Decades ago, there was a TV sitcom about people working in a diner called “Alice”. The best thing about it was Linda Lavin who remains one of the funniest people on the planet, even though the show itself was only sporadically amusing.
Don’t expect anything amusing about “The Bear”, a show set in a restaurant in Chicago’s River North.
Carmen (Jeremy Allen White) is a young chef whose resume includes stints at some of the best restaurants in America. One day he learns that his older brother Mikey (Jon Bernthal) committed suicide and that he has been left the family restaurant back in Chicago, a dive called “The Beef.” Reluctantly, the good Italian son gives up his high-profile career and dutifully returns to run the sandwich shop, along with his unsavory, volatile “cousin” Richie (Ebon Moss-Bacharach)

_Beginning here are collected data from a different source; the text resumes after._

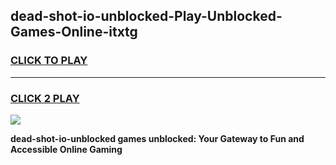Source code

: 
## dead-shot-io-unblocked-Play-Unblocked-Games-Online-itxtg
<h3>
<a href="https://premium76.site?title=dead-shot-io-unblocked&ref=25A">CLICK TO PLAY</a></h3>
<hr>

<h3>
<a href="https://premium76.site?title=dead-shot-io-unblocked&ref=25A">CLICK 2 PLAY</a>
  
</h3>

<a href="https://premium76.site?title=dead-shot-io-unblocked&ref=25A"><img src="https://clearcache.store/games.png"></a>


**dead-shot-io-unblocked games unblocked: Your Gateway to Fun and Accessible Online Gaming**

The adjustment isn’t so easy. Turns out the Beef has significant liquidity problems, and the place is an untidy mess. Carmen is determined to upgrade the restaurant. For starters, he wants each of the cooks to address each other as “chef” as a sign of respect.
Enter Sydney (Ayo Ediberi), a young graduate of CIA who’s enamored of Carmen’s reputation and wants to work under him at the Beef. Carmen hires her and she becomes a supervisor/sous-chef. Sydney brings order and new millennial-generation ideas to the place which Carmen appreciates but Richie, too wed to the old ways, does not.
Mind you, The Bear is an intense series. Every episode is packed with the tension of working in a restaurant kitchen, run-ins with mobsters like Cicero (Oliver Platt) who bankroll the place, and foul language that represents working-class Chicago to a tee. But the filmmaking is terrific. The closeups of the food platings are sublime. And three of the best TV performances of the summer are given by White, Moss-Bacharach and Ediberi.
Even if you’re not especially interested in restaurants, The Bear offers superb insights into the problems every small business faces—from meeting a payroll, to surviving a fire, to prepping for customers, day in day out. We loved every bit of it. So will you. But once again, don’t expect a laugh track, or “Kiss My Grits.”
Thanks for the write and the reco. I've seen the trailers and been curious about it. I generally watch TV to unwind and this seem pretty damn intense! ;) But based on your usual awesome critique, I'll check it out. Just started watching "The Outlaws" on Prime video (funny, heist series). check it out.
I loved this show. I especially love Carmen and finally realized why he seemed so familiar to me. I also had a mini crush on him as the character Lip in Shameless. Without spoiling it for those who haven’t watched it yet, the final scene was totally not believable. I would have canned it and come up with a different creative solution.